**Activity:** Write the records out exactly, so that no picture remains in the copy.

----- Record extracts

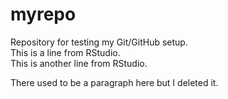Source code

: # myrepo
Repository for testing my Git/GitHub setup.  
This is a line from RStudio.<br>
This is another line from RStudio.

There used to be a paragraph here but I deleted it.

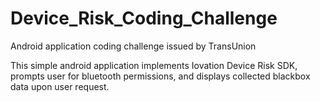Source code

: # Device_Risk_Coding_Challenge
Android application coding challenge issued by TransUnion

This simple android application implements Iovation Device Risk SDK, prompts user for bluetooth permissions, and displays collected blackbox data upon user request.

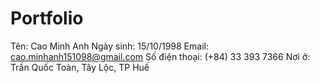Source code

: # Portfolio
Tên: Cao Minh Anh
Ngày sinh: 15/10/1998
Email: cao.minhanh151098@gmail.com
Số điện thoại: (+84) 33 393 7366
Nơi ở: Trần Quốc Toàn, Tây Lộc, TP Huế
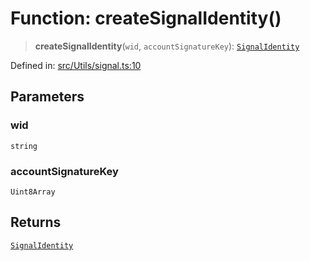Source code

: # Function: createSignalIdentity()

> **createSignalIdentity**(`wid`, `accountSignatureKey`): [`SignalIdentity`](../type-aliases/SignalIdentity.md)

Defined in: [src/Utils/signal.ts:10](https://github.com/Fokusdotid/Baileys/blob/8399cb6fd4e55090cdf57b06ffaae3e8a88880fe/src/Utils/signal.ts#L10)

## Parameters

### wid

`string`

### accountSignatureKey

`Uint8Array`

## Returns

[`SignalIdentity`](../type-aliases/SignalIdentity.md)
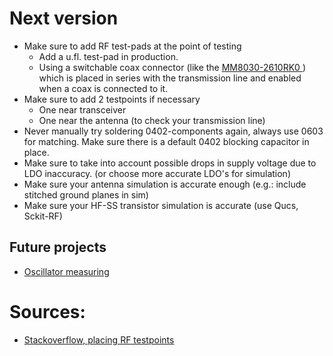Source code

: # Next version
- Make sure to add RF test-pads at the point of testing
	- Add a u.fl. test-pad in production.
	- Using a switchable coax connector (like the [MM8030-2610RK0
](https://eu.mouser.com/ProductDetail/Murata-Electronics/MM8030-2610RK0?qs=%2Fha2pyFadui6EZC%252BNwU5I446m3Z%2FkahugdGMg7kp0Gd%252Bvd0%252BzP64YA%3D%3D)) which is placed in series with the transmission line and enabled when a coax is connected to it.
- Make sure to add 2 testpoints if necessary
	- One near transceiver
	- One near the antenna (to check your transmission line)
- Never manually try soldering 0402-components again, always use 0603 for matching. Make sure there is a default 0402 blocking capacitor in place.
- Make sure to take into account possible drops in supply voltage due to LDO inaccuracy. (or choose more accurate LDO's for simulation)
- Make sure your antenna simulation is accurate enough (e.g.: include stitched ground planes in sim)
- Make sure your HF-SS transistor simulation is accurate (use Qucs, Sckit-RF)

## Future projects
- [Oscillator measuring](https://youtu.be/G9zZRNzhsEE?si=bZdA5BlI5b6n5sOV)

# Sources:
- [Stackoverflow, placing RF testpoints](https://electronics.stackexchange.com/questions/560225/where-should-i-place-my-rf-test-point?fbclid=IwY2xjawJbKZVleHRuA2FlbQIxMAABHawI_kbqkomStI-Y4tLwu_u_v19jUvDQYggQsGq0M43ViGhQL__Cy7Yblg_aem_1vwwciJbDrnEQNaRCisDlQ)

----------

**Answer for the task:**
Source code

: # myrepo
Repository for testing my Git/GitHub setup.  
This is a line from RStudio.<br>
This is another line from RStudio.

There used to be a paragraph here but I deleted it.

Source code

: # Device_Risk_Coding_Challenge
Android application coding challenge issued by TransUnion

This simple android application implements Iovation Device Risk SDK, prompts user for bluetooth permissions, and displays collected blackbox data upon user request.

Source code

: # Portfolio
Tên: Cao Minh Anh
Ngày sinh: 15/10/1998
Email: cao.minhanh151098@gmail.com
Số điện thoại: (+84) 33 393 7366
Nơi ở: Trần Quốc Toàn, Tây Lộc, TP Huế
Source code

: # Function: createSignalIdentity()

> **createSignalIdentity**(`wid`, `accountSignatureKey`): [`SignalIdentity`](../type-aliases/SignalIdentity.md)

Defined in: [src/Utils/signal.ts:10](https://github.com/Fokusdotid/Baileys/blob/8399cb6fd4e55090cdf57b06ffaae3e8a88880fe/src/Utils/signal.ts#L10)

## Parameters

### wid

`string`

### accountSignatureKey

`Uint8Array`

## Returns

[`SignalIdentity`](../type-aliases/SignalIdentity.md)
Source code

: # Next version
- Make sure to add RF test-pads at the point of testing
	- Add a u.fl. test-pad in production.
	- Using a switchable coax connector (like the [MM8030-2610RK0
](https://eu.mouser.com/ProductDetail/Murata-Electronics/MM8030-2610RK0?qs=%2Fha2pyFadui6EZC%252BNwU5I446m3Z%2FkahugdGMg7kp0Gd%252Bvd0%252BzP64YA%3D%3D)) which is placed in series with the transmission line and enabled when a coax is connected to it.
- Make sure to add 2 testpoints if necessary
	- One near transceiver
	- One near the antenna (to check your transmission line)
- Never manually try soldering 0402-components again, always use 0603 for matching. Make sure there is a default 0402 blocking capacitor in place.
- Make sure to take into account possible drops in supply voltage due to LDO inaccuracy. (or choose more accurate LDO's for simulation)
- Make sure your antenna simulation is accurate enough (e.g.: include stitched ground planes in sim)
- Make sure your HF-SS transistor simulation is accurate (use Qucs, Sckit-RF)

## Future projects
- [Oscillator measuring](https://youtu.be/G9zZRNzhsEE?si=bZdA5BlI5b6n5sOV)

# Sources:
- [Stackoverflow, placing RF testpoints](https://electronics.stackexchange.com/questions/560225/where-should-i-place-my-rf-test-point?fbclid=IwY2xjawJbKZVleHRuA2FlbQIxMAABHawI_kbqkomStI-Y4tLwu_u_v19jUvDQYggQsGq0M43ViGhQL__Cy7Yblg_aem_1vwwciJbDrnEQNaRCisDlQ)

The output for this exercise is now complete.